The purpose of the software which everybody has been talking about, seen by the most of the people who made it, was to create Freedom. It was the consequence of the existence of the Free Software Movement – FOSSIL, apparently, if you have been listening to today's proceedings – but, actually, I think, a more or less living organism. The Free Software Movement is a conspiracy to save the 21th century from itself, generated in the last quarter of the 20th century by a series of people who worried about the nature of technology free of ethical an social imperatives for the securing of liberty. The purpose of the Free Software Movement can be defined fairly simply, as follows: ''Make technology that supports Freedom, through sharing. Put that software in everything. Turn Freedom on.". So far, we have completed stage one of that process: the software intended to support freedom now runs everywhere. When I was a young programmer, in the 1970s, software engineering had a single overarching goal, which was summed up in a short phrase: "Write once, run everywhere". Nobody did it. We did it. Freedom now runs on everything, from the smallest object in your pocket to the largest cluster of computers in the world, whichever one you're talking about. Indeed, neither the stuff in your pocket nor the largest computers in the world can run on anything else reliably and with the kind of portability of software that was the goal of software engineering when I was young. We achieved "Write once, run everywhere" because we were tightly focused on a single goal: "Make software that supports Freedom. Put that software in everything. Turn Freedom on".

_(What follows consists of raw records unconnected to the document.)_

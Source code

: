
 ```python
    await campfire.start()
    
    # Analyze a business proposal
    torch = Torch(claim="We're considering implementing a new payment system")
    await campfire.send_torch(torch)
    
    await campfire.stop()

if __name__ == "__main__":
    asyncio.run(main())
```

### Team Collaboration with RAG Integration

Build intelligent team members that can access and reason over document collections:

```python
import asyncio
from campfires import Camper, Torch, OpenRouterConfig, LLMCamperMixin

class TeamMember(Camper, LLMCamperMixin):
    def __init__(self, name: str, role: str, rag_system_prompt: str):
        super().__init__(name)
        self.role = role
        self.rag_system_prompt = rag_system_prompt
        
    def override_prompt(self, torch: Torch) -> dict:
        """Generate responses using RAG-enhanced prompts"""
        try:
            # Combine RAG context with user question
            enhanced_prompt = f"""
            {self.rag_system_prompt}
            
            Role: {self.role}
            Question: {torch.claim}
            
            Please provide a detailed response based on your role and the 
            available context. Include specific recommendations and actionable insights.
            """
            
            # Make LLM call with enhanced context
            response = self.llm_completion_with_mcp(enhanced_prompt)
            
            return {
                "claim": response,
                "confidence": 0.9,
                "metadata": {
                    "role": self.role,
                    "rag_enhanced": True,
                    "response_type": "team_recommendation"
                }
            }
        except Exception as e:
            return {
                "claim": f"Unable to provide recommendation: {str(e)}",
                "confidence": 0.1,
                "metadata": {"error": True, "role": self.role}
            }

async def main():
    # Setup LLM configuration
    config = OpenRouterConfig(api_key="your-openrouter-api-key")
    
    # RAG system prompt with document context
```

Now, we have achieved, as I say, the goal of stage one: we have built software that sustains freedom. It sustains freedom in several important respects: first, it supports sharing. We used that support for sharing – predominantly, the GNU General Public License and the other arrangements that protected freedom to share – we used that legal and social technology to destroy a malevolent monopoly whose intention was precisely the opposite: "Put unfreedom everywhere. Charge royalties.". That monopoly is now failing and will soon be gone. That's happening because freedom runs everywhere and is available everywhere to anyone who wants it, at no cost, to copy, modify and improve. That process protects itself against appropriation, it protects itself against unfreedom manufacture out of free parts and it does what it can to prevent the rent seeking buried in the patent system by people who unwisely applied the patent system to software, in order to enable rent seeking. However, we have, in the process, created a network whose possibilities for unfreedom are as difficult and as threatening as the problems in the network we are seeking to prevent. We have created a platform which allows free culture: Wikipedia exists, Creative Commons exists, sharing knowledge is now possible all the way to the bottom of opportunity levels in every human society, because the mobile telephone is there and were it not for the rules of so-called Intellectual Property, we could deliver every piece of knowledge, every kind of art, every thing of human value to every human brain. In the next generation, we will make a determined attempt to allow every human brain on the planet to learn. For the first time in the history of the human race, we will make a determined attempt to prevent every single human brain from being starved of the knowledge that it seeks to acquire. If we succeed, we will change the destiny of the human race, as we always intended to do.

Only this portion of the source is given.